Millions of hotel rooms use locks that could have been compromised

Hacked master key could be used to open hotel room doors

Electronic locks used by some of the world’s biggest hotel chains are vulnerable to hackers.

Research by cyber security firm F-Secure has prompted the world’s largest lock manufacture, Assa Abloy, to issue urgent software updates. It’s still not known whether all hotel chains affected have been able to install the secure version.

The design flaw was discovered in a system called Vision by VingCard, used to access millions of hotel rooms worldwide. Using an ordinary electronic hotel key a hacker could create a ‘master key’, which would allow them access to hotel rooms of chains including Intercontinental, Hyatt, Radisson and Sheraton. It’s not been disclosed which properties at the chains involved are still using the hackable version of VingCard.
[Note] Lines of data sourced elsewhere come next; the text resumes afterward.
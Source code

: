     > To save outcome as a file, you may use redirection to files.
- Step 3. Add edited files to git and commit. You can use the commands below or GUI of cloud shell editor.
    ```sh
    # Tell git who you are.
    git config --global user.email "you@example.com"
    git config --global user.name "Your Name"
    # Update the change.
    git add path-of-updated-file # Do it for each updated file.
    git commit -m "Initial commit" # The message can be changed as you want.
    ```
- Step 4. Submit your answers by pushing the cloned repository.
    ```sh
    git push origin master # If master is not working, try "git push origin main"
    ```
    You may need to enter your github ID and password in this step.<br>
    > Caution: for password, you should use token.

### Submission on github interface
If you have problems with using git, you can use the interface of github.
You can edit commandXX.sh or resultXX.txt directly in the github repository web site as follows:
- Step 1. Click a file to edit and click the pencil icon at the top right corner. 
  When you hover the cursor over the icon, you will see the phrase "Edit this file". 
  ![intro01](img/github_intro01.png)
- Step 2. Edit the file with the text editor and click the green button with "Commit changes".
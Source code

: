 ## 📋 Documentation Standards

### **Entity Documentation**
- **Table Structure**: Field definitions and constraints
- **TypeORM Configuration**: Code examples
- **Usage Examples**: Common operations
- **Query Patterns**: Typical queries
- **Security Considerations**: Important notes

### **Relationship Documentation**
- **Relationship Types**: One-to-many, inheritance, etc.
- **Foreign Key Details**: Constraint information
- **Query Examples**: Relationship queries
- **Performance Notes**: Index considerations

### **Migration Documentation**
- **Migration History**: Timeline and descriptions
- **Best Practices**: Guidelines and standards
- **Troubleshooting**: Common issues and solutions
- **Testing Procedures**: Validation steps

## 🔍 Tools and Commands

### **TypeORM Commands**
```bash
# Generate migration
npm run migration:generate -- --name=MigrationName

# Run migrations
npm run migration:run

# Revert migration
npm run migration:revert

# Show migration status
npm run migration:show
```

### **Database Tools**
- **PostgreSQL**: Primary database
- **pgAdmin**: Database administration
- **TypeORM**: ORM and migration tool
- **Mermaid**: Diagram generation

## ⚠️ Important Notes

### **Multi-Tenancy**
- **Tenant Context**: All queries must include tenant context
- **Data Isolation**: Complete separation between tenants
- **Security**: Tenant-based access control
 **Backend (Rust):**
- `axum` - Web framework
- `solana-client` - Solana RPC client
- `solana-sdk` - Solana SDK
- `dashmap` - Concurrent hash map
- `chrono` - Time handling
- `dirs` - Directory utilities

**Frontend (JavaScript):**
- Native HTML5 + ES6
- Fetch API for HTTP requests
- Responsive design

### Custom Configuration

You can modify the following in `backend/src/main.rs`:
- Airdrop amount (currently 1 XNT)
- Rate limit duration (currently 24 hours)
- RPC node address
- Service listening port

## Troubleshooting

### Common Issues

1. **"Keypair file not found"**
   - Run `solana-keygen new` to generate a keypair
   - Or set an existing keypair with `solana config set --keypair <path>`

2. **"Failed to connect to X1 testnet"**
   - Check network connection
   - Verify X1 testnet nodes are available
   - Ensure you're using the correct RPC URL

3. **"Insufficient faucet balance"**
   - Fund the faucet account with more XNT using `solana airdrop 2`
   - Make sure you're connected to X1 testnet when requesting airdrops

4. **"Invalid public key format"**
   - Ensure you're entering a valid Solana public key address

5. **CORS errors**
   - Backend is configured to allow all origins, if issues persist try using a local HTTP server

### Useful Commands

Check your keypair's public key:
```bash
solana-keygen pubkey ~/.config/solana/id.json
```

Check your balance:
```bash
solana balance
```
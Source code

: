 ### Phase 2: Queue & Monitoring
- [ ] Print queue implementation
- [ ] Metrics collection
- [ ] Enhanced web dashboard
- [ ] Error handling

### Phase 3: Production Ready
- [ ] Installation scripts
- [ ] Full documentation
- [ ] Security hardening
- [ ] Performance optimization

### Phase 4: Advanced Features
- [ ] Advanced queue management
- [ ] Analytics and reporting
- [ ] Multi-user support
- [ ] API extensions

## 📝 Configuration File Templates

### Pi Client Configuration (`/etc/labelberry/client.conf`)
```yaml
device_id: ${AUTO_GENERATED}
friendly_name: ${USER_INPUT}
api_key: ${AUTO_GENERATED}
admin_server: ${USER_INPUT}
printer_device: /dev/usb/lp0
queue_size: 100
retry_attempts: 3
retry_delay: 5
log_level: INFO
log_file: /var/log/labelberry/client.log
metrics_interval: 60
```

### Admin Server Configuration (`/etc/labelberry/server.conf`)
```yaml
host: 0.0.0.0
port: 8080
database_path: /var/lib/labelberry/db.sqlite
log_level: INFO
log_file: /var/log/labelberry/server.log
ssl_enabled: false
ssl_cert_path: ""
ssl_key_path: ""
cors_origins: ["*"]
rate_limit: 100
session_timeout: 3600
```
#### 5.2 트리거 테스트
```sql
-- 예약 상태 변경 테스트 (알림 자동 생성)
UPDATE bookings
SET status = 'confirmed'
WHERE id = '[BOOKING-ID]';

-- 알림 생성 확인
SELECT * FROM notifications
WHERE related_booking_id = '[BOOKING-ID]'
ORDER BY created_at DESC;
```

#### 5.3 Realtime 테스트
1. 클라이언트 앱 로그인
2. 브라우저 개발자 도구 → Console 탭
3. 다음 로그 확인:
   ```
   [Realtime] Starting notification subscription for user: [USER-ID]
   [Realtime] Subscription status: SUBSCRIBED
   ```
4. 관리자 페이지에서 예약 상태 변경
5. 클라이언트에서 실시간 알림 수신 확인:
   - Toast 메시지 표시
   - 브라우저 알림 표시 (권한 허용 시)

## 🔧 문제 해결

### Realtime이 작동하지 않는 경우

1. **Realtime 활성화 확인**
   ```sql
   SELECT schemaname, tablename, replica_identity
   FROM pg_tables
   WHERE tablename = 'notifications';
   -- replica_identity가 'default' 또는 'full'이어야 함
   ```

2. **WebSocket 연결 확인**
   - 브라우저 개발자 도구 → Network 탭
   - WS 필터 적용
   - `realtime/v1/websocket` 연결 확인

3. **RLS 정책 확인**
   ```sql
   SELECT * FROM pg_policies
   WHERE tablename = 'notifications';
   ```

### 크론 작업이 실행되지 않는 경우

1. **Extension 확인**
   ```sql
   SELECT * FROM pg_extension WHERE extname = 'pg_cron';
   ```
‘You can imagine what a malicious person could do with the power to enter any hotel room, with a master key created basically out of thin air,’ said Tomi Tuominen of F-Secure Cyber Security Services.

Hotel room key updates

The researchers began investigating hotel security when a F-Secure employee had a laptop stolen from his hotel room during a security conference. There was no sign of forced entry and no evidence of unauthorised access.

‘We wanted to find out if it’s possible to bypass the electronic lock without leaving a trace,’ said Timo Hirvonen, F-Secure’s senior security consultant.

Since discovering the flaw, F-Secure has been working with Assa Abloy to create the update. There is no evidence that this hack has been used in the real world but, while hotels installing the updated software should be safe, older systems could still be vulnerable. Some hotel chains are planning to allow guests to open doors with an app on their mobile phone, and Hilton has already introduced this in the US and Canada.

Should you be concerned?

All hotels have their own master key, allowing cleaners and other staff to enter any room. However, these keys automatically leave a log recording the entry. F-Secure’s hack allowed them to create a key which would leave no record of unauthorised access.

Assa Abloy has played down the risk to its locks, arguing in a statement to the BBC that it took F-Secure many years and ‘thousands of hours of intensive work’ to find the security flaw. ‘Digital devices and software of all kinds are vulnerable to hacking,’ it said. ‘However, it would take a big team of skilled specialists years to try to repeat this.’